The library_object_internal static library gets linked into multiple shared objects (DSOs) simultaneously:
libcomms_torchcomms_ncclx_ncclx-api.so (torchcomms NCCLX API)
libcaffe2__libtorch_cuda.so (via torch-cpp → gloo_gpu_cuda → gloo/nccl → comms/ncclx:nccl)
When both DSOs are loaded into the same process, each contains its own copy of the folly::Singleton registration code. During static initialization, folly detects the duplicate registration and aborts:
Double registration of singletons of the same underlying type;
check for multiple definitions of type folly::Singleton<ncclx::comms_monitor::CommsMonitor>
This blocks the upcoming torchcomms Device API integration tests that exercise the full NCCLX stack with PyTorch/libtorch dependencies.
What We Tried (and Why It Didn't Work)
1. Unifying the dependency chain via BUCK/BZL changes
Modified get_ncclx_dependency() in nccl_deps.bzl to return nccl-internal instead of nccl
Updated torchcomms BUCK files to use nccl-internal consistently
Result: Still failed. The library_object_internal static library was still being compiled into multiple DSOs regardless of the logical dependency unification. This approach also required touching main build configuration files outside of ncclx.
2. Converting to folly::LeakySingleton
Changed from folly::Singleton to folly::LeakySingleton
Result: Same error (singletonWarnLeakyDoubleRegistrationAndAbort).
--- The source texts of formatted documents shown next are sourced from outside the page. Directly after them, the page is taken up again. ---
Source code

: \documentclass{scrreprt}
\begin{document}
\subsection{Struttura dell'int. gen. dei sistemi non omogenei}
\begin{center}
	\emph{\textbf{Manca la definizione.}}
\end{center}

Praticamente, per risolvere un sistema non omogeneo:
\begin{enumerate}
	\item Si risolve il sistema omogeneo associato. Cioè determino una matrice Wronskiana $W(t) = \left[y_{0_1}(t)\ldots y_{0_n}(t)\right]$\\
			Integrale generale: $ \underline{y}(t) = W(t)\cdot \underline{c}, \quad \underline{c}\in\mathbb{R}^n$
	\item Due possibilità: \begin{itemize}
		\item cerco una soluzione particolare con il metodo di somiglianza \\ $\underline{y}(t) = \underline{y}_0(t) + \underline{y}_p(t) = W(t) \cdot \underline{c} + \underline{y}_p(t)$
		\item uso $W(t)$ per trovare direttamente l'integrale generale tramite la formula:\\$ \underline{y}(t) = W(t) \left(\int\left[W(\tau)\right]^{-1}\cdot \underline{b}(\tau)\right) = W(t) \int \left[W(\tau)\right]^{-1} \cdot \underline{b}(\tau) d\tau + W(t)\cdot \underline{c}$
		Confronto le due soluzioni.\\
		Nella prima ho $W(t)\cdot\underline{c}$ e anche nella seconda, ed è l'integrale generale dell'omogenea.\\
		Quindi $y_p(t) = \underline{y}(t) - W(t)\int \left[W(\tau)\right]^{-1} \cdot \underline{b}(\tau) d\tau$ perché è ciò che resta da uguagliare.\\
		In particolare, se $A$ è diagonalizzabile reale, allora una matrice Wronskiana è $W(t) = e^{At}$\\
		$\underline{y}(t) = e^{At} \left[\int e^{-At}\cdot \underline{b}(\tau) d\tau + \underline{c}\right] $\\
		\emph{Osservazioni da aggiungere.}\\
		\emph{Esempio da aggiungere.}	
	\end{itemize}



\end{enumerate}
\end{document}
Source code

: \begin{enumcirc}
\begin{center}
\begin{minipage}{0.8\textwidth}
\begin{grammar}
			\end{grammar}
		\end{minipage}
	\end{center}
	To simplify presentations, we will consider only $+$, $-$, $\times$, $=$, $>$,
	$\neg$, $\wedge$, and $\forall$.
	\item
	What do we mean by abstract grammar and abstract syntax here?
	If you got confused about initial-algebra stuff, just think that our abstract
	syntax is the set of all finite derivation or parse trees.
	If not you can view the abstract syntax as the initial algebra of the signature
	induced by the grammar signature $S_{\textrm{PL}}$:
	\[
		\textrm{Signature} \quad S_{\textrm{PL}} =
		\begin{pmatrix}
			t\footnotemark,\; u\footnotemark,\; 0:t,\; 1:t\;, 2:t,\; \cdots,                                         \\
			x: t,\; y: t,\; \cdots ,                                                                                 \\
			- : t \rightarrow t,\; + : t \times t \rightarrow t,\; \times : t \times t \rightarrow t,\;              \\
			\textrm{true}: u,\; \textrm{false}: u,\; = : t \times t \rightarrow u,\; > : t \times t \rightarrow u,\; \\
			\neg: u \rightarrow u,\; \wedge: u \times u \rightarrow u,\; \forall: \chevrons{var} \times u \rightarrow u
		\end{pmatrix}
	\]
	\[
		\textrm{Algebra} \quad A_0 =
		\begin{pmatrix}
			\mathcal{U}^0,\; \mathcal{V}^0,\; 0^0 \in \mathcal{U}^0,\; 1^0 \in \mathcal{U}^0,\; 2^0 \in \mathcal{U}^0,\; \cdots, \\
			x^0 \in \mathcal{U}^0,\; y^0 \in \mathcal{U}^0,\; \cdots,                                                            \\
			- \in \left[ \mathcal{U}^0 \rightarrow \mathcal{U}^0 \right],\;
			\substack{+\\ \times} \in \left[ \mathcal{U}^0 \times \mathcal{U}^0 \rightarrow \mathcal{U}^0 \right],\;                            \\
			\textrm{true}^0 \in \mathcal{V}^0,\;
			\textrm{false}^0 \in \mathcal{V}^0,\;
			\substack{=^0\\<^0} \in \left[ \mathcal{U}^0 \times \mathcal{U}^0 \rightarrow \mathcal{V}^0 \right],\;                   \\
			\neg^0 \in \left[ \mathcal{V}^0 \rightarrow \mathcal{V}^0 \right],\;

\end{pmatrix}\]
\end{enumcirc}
LeakySingleton uses the same global registration mechanism; "leaky" only affects destruction behavior, not registration.
3. Making nccl-internal a proper shared library
Modified nccl_build_config.bzl to build nccl-internal as a DSO with soname
Result: Would have worked, but required extensive changes to build infrastructure and affects the entire NCCLX ecosystem.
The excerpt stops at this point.